§ Activity:
In the records that follow, show each line where the word "span" is present.

########

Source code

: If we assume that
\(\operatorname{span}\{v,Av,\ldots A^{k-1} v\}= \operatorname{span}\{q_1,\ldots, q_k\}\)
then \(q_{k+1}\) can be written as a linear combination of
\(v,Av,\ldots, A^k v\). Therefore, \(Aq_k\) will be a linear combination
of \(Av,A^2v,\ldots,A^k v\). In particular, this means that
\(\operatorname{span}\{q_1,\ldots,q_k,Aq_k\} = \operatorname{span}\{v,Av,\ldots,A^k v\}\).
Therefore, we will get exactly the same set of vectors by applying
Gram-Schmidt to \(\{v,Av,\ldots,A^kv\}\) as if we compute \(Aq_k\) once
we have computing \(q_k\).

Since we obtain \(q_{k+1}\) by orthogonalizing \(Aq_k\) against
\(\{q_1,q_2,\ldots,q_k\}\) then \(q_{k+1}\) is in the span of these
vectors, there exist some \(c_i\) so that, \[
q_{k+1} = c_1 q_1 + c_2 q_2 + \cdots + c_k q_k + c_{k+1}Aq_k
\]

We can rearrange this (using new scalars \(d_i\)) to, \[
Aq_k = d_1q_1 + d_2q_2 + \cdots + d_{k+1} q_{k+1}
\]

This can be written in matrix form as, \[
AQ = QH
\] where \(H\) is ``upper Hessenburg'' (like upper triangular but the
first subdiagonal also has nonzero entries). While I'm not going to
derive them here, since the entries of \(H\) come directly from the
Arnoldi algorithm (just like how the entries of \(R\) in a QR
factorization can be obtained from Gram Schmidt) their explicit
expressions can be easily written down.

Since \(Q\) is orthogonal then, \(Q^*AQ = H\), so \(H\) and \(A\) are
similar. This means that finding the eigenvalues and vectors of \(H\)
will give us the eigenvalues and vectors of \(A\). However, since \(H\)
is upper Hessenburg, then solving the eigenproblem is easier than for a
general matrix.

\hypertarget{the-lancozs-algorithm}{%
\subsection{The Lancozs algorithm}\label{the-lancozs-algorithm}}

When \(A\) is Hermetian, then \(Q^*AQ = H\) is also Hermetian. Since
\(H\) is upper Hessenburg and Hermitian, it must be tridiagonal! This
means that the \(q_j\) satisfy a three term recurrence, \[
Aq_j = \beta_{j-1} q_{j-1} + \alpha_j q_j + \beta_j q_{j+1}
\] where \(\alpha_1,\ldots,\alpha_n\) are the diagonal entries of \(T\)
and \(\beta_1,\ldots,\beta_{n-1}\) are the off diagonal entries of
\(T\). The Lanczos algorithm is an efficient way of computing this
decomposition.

########

§ Output for this exercise:
\(\operatorname{span}\{v,Av,\ldots A^{k-1} v\}= \operatorname{span}\{q_1,\ldots, q_k\}\)
\(\operatorname{span}\{q_1,\ldots,q_k,Aq_k\} = \operatorname{span}\{v,Av,\ldots,A^k v\}\).
\(\{q_1,q_2,\ldots,q_k\}\) then \(q_{k+1}\) is in the span of these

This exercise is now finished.